WHAT YOU HAVE TO DO ▸ Take the data below and copy exactly the lines starting at the one with "### Dependencies" and finishing at the one with "### Upgrading GNU Make", both included.

EXERCISE DATA ▸
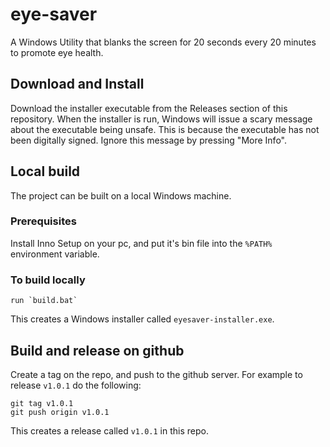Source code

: # eye-saver

A Windows Utility that blanks the screen for 20 seconds every 20 minutes to promote eye health.

## Download and Install
Download the installer executable from the Releases section of this repository. When the installer is run, Windows will issue a scary message about the executable being unsafe. This is because the executable has not been digitally signed. Ignore this message by pressing "More Info".

## Local build

The project can be built on a local Windows machine.

### Prerequisites
Install Inno Setup on your pc, and put it's bin file into the `%PATH%` environment variable.

### To build locally
```
run `build.bat`
```
This creates a Windows installer called `eyesaver-installer.exe`.

## Build and release on github
Create a tag on the repo, and push to the github server. For example to release `v1.0.1` do the following:
```
git tag v1.0.1
git push origin v1.0.1
```
This creates a release called `v1.0.1` in this repo.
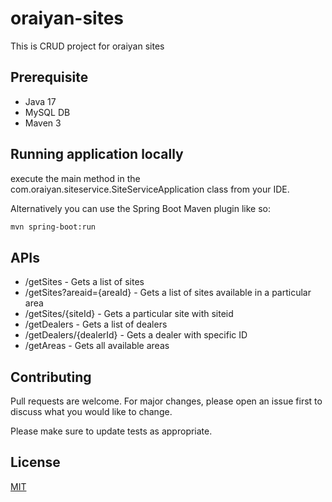 # oraiyan-sites

This is CRUD project for oraiyan sites

## Prerequisite

- Java 17
- MySQL DB
- Maven 3

## Running application locally

execute the main method in the com.oraiyan.siteservice.SiteServiceApplication class from your IDE.

Alternatively you can use the Spring Boot Maven plugin like so:
```bash
mvn spring-boot:run
```

## APIs

- /getSites - Gets a list of sites
- /getSites?areaid={areaId} - Gets a list of sites available in a particular area
- /getSites/{siteId} - Gets a particular site with siteid
- /getDealers - Gets a list of dealers
- /getDealers/{dealerId} - Gets a dealer with specific ID
- /getAreas - Gets all available areas

## Contributing

Pull requests are welcome. For major changes, please open an issue first
to discuss what you would like to change.

Please make sure to update tests as appropriate.

## License

[MIT](https://choosealicense.com/licenses/mit/)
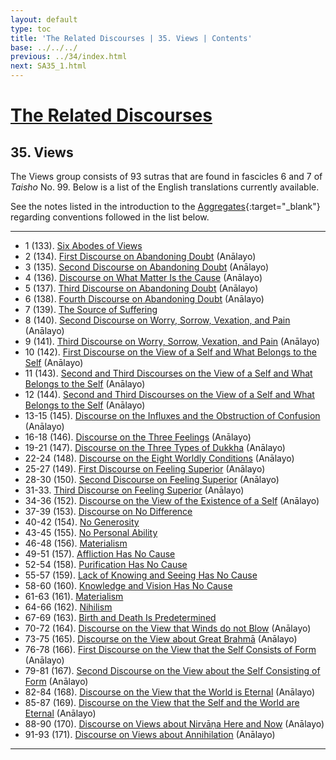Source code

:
 ```yaml
---
layout: default
type: toc
title: 'The Related Discourses | 35. Views | Contents'
base: ../../../
previous: ../34/index.html
next: SA35_1.html
---
```


# [The Related Discourses](../index.html)
## 35. Views

The Views group consists of 93 sutras that are found in fascicles 6 and 7 of <em>Taisho</em> No. 99. Below is a list of the English translations currently available.

See the notes listed in the introduction to the [Aggregates](../01/index.html){:target="_blank"} regarding conventions followed in the list below.

---

<ul class="list-style-none">
  <li>1 (133). <a href="SA35_1.html">Six Abodes of Views</a></li>
  <li>2 (134). <a href="https://suttacentral.net/sa134/en/analayo" target="_blank">First Discourse on Abandoning Doubt</a> (Anālayo)</li>
  <li>3 (135). <a href="https://suttacentral.net/sa135/en/analayo" target="_blank">Second Discourse on Abandoning Doubt</a> (Anālayo)</li>
  <li>4 (136). <a href="https://suttacentral.net/sa136/en/analayo" target="_blank">Discourse on What Matter Is the Cause</a> (Anālayo)</li>
  <li>5 (137). <a href="https://suttacentral.net/sa137/en/analayo" target="_blank">Third Discourse on Abandoning Doubt</a> (Anālayo)</li>
  <li>6 (138). <a href="https://suttacentral.net/sa138/en/analayo" target="_blank">Fourth Discourse on Abandoning Doubt</a> (Anālayo)</li>
  <li>7 (139). <a href="SA35_7.html">The Source of Suffering</a></li>
  <li>8 (140). <a href="https://suttacentral.net/sa140/en/analayo" target="_blank">Second Discourse on Worry, Sorrow, Vexation, and Pain</a> (Anālayo)</li>
  <li>9 (141). <a href="https://suttacentral.net/sa141/en/analayo" target="_blank">Third Discourse on Worry, Sorrow, Vexation, and Pain</a> (Anālayo)</li>
  <li>10 (142). <a href="https://suttacentral.net/sa142/en/analayo" target="_blank">First Discourse on the View of a Self and What Belongs to the Self</a> (Anālayo)</li>
  <li>11 (143). <a href="https://suttacentral.net/sa143/en/analayo" target="_blank">Second and Third Discourses on the View of a Self and What Belongs to the Self</a> (Anālayo)</li>
  <li>12 (144). <a href="https://suttacentral.net/sa144/en/analayo" target="_blank">Second and Third Discourses on the View of a Self and What Belongs to the Self</a> (Anālayo)</li>
  <li>13-15 (145). <a href="https://suttacentral.net/sa145/en/analayo" target="_blank">Discourse on the Influxes and the Obstruction of Confusion</a> (Anālayo)</li>
  <li>16-18 (146). <a href="https://suttacentral.net/sa146/en/analayo" target="_blank">Discourse on the Three Feelings</a> (Anālayo)</li>
  <li>19-21 (147). <a href="https://suttacentral.net/sa147/en/analayo" target="_blank">Discourse on the Three Types of Dukkha</a> (Anālayo)</li>
  <li>22-24 (148). <a href="https://suttacentral.net/sa148/en/analayo" target="_blank">Discourse on the Eight Worldly Conditions</a> (Anālayo)</li>
  <li>25-27 (149). <a href="https://suttacentral.net/sa149/en/analayo" target="_blank">First Discourse on Feeling Superior</a> (Anālayo)</li>
  <li>28-30 (150). <a href="https://suttacentral.net/sa150/en/analayo" target="_blank">Second Discourse on Feeling Superior</a> (Anālayo)</li>
  <li>31-33. <a href="https://suttacentral.net/sa151/en/analayo" target="_blank">Third Discourse on Feeling Superior</a> (Anālayo)</li>
  <li>34-36 (152). <a href="https://suttacentral.net/sa152/en/analayo" target="_blank">Discourse on the View of the Existence of a Self</a> (Anālayo)</li>
  <li>37-39 (153). <a href="https://suttacentral.net/sa153/en/analayo" target="_blank">Discourse on No Difference</a></li>
  <li>40-42 (154). <a href="SA35_40.html">No Generosity</a></li>
  <li>43-45 (155). <a href="SA35_43.html">No Personal Ability</a></li>
  <li>46-48 (156). <a href="SA35_46.html">Materialism</a></li>
  <li>49-51 (157). <a href="SA35_49.html">Affliction Has No Cause</a></li>
  <li>52-54 (158). <a href="SA35_52.html">Purification Has No Cause</a></li>
  <li>55-57 (159). <a href="SA35_55.html">Lack of Knowing and Seeing Has No Cause</a></li>
  <li>58-60 (160). <a href="SA35_58.html">Knowledge and Vision Has No Cause</a></li>
  <li>61-63 (161). <a href="SA35_61.html">Materialism</a></li>
  <li>64-66 (162). <a href="SA35_64.html">Nihilism</a></li>
  <li>67-69 (163). <a href="SA35_67.html">Birth and Death Is Predetermined</a></li>
  <li>70-72 (164). <a href="https://suttacentral.net/sa164/en/analayo" target="_blank">Discourse on the View that Winds do not Blow</a> (Anālayo)</li>
  <li>73-75 (165). <a href="https://suttacentral.net/sa165/en/analayo" target="_blank">Discourse on the View about Great Brahmā</a> (Anālayo)</li>
  <li>76-78 (166). <a href="https://suttacentral.net/sa166/en/analayo" target="_blank">First Discourse on the View that the Self Consists of Form</a> (Anālayo)</li>
  <li>79-81 (167). <a href="https://suttacentral.net/sa167/en/analayo" target="_blank">Second Discourse on the View about the Self Consisting of Form</a> (Anālayo)</li>
  <li>82-84 (168). <a href="https://suttacentral.net/sa168/en/analayo" target="_blank">Discourse on the View that the World is Eternal</a> (Anālayo)</li>
  <li>85-87 (169). <a href="https://suttacentral.net/sa169/en/analayo" target="_blank">Discourse on the View that the Self and the World are Eternal</a> (Anālayo)</li>
  <li>88-90 (170). <a href="https://suttacentral.net/sa170/en/analayo" target="_blank">Discourse on Views about Nirvāṇa Here and Now</a> (Anālayo)</li>
  <li>91-93 (171). <a href="https://suttacentral.net/sa171/en/analayo" target="_blank">Discourse on Views about Annihilation</a> (Anālayo)</li>
</ul>

---
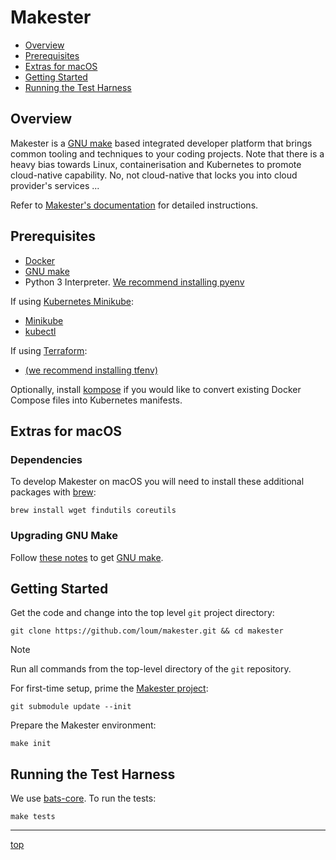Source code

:# Makester
- [Overview](#overview)
- [Prerequisites](#prerequisites)
- [Extras for macOS](#extras-for-macos)
- [Getting Started](#getting-started)
- [Running the Test Harness](#running-the-test-harness)

## Overview
Makester is a [GNU make](https://www.gnu.org/software/make/manual/make.html) based integrated developer platform that brings common tooling and techniques to your coding projects. Note that there is a heavy bias towards Linux, containerisation and Kubernetes to promote cloud-native capability. No, not cloud-native that locks you into cloud provider's services ...

Refer to [Makester's documentation](https://loum.github.io/makester/) for detailed instructions.

## Prerequisites
- [Docker](https://docs.docker.com/install/)
- [GNU make](https://www.gnu.org/software/make/manual/make.html)
- Python 3 Interpreter. [We recommend installing pyenv](https://github.com/pyenv/pyenv)

If using [Kubernetes Minikube](https://kubernetes.io/docs/setup/learning-environment/minikube/):
- [Minikube](https://kubernetes.io/docs/tasks/tools/install-minikube)
- [kubectl](https://kubernetes.io/docs/tasks/tools/install-kubectl/)

If using [Terraform](https://developer.hashicorp.com/terraform):
- [(we recommend installing tfenv)](https://github.com/tfutils/tfenv)

Optionally, install [kompose](https://kompose.io/installation/) if you would like to convert existing Docker Compose files into Kubernetes manifests.

## Extras for macOS

### Dependencies
To develop Makester on macOS you will need to install these additional packages with [brew](https://brew.sh/):
```
brew install wget findutils coreutils
```

### Upgrading GNU Make
Follow [these notes](https://loum.github.io/makester/macos/#upgrading-gnu-make-macos) to get [GNU make](https://www.gnu.org/software/make/manual/make.html).


## Getting Started
Get the code and change into the top level `git` project directory:
```
git clone https://github.com/loum/makester.git && cd makester
```

> [!NOTE]
>
> Run all commands from the top-level directory of the `git` repository.

For first-time setup, prime the [Makester project](https://github.com/loum/makester.git):
```
git submodule update --init
```

Prepare the Makester environment:
```
make init
```

## Running the Test Harness
We use [bats-core](https://bats-core.readthedocs.io/en/stable/). To run the tests:
```
make tests
```

---
[top](#makester-common-project-build-and-management-tooling)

EXERCISE OUTPUT ▸
### Dependencies
To develop Makester on macOS you will need to install these additional packages with [brew](https://brew.sh/):
```
brew install wget findutils coreutils
```

### Upgrading GNU Make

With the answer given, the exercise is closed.